Mugdha Kulkarni
Mugdha KulkarniMBBS, FRANZCOG, Monash Health, Melbourne, Australia
Ajay Rane
Ajay RaneMBBS, MSc, MD, FRCS, FRCOG, FRANZCOG, James Cook University, Australia

Pelvic organ prolapse (POP) is a common problem affecting many women worldwide, with a lifetime prevalence of 30-50% (Subak et al, 2001). About 10% will undergo surgery for the management of prolapse symptoms. In the Unites States, a recent study reported that prevalence for POP increases with age at a peak of 5% in the 6th decade and it is forecasted that the number of women with POP will increase by 46% to 4.9 million (Wu et al, 2009; Wu et al, 2014). Surgery is not without its own risks including a known reoperation rate of 10-30% (Olsen et al, 1997; Price et al, 2008). Some women may be reluctant to undergo surgery, have an anesthetic, or are unfit for surgery. Nonsurgical management of POP with pessaries has been employed for a very long time (Shah et al, 2006).

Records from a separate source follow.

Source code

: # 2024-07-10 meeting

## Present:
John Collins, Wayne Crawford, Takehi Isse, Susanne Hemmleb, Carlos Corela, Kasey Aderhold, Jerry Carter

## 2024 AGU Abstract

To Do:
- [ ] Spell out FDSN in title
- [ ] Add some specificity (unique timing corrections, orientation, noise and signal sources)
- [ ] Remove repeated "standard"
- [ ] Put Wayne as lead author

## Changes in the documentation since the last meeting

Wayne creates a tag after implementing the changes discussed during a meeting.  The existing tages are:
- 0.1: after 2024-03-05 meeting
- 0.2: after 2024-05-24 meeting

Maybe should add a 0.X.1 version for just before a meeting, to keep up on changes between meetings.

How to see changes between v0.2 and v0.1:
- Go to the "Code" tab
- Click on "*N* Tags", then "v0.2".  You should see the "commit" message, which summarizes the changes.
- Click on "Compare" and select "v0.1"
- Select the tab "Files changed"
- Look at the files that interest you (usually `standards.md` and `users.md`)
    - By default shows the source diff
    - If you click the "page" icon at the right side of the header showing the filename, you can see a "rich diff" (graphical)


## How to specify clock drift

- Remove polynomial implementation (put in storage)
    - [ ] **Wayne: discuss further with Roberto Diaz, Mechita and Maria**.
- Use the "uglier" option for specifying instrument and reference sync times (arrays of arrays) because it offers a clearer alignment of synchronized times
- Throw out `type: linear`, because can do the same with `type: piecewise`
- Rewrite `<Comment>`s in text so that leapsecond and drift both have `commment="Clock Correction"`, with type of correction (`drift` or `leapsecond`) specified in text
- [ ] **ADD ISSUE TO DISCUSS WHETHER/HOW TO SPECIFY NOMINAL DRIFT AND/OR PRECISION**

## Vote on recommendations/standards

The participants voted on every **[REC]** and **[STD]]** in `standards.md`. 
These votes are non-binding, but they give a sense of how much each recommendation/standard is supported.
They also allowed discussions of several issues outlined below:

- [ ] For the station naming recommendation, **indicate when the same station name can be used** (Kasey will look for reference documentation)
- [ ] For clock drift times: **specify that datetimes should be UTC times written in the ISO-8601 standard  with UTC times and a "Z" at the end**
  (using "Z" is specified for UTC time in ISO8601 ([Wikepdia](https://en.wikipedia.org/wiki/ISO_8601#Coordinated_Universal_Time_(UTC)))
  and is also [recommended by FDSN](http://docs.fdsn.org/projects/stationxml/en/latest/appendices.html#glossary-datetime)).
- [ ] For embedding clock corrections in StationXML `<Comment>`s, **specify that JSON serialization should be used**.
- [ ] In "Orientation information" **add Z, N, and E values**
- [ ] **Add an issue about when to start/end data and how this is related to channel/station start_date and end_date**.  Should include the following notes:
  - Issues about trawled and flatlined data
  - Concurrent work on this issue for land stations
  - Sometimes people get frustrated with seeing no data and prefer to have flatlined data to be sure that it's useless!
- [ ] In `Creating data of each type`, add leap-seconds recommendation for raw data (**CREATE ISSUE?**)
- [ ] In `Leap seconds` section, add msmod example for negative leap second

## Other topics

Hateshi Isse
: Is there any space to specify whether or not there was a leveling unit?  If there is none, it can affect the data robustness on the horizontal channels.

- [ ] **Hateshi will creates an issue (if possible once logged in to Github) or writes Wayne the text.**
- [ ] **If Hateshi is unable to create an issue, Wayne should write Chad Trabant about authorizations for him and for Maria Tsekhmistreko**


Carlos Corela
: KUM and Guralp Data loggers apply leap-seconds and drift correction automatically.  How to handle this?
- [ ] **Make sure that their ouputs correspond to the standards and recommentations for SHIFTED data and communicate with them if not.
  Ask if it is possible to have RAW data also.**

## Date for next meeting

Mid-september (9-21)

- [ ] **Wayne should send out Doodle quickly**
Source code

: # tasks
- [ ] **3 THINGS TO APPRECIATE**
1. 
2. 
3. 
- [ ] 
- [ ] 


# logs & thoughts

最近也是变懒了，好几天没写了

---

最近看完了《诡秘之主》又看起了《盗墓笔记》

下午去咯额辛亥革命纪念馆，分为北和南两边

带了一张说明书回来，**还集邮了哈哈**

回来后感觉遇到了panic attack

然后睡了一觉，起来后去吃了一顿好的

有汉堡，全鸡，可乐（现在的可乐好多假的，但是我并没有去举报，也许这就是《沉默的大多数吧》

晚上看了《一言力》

The mechanism of action by which pessaries help in managing POP symptoms is simply by providing support to the vaginal hernia defect. This includes anterior, posterior, apical, or combined sites. They are held in place proximally by the uterus or vaginal apex (hysterectomy), laterally by the levator muscles, and distally by the pubic bone and vaginal introitus.

Indications

A pessary trial can be offered to all women with symptomatic POP. Some patient characteristics may contribute to its success or failure.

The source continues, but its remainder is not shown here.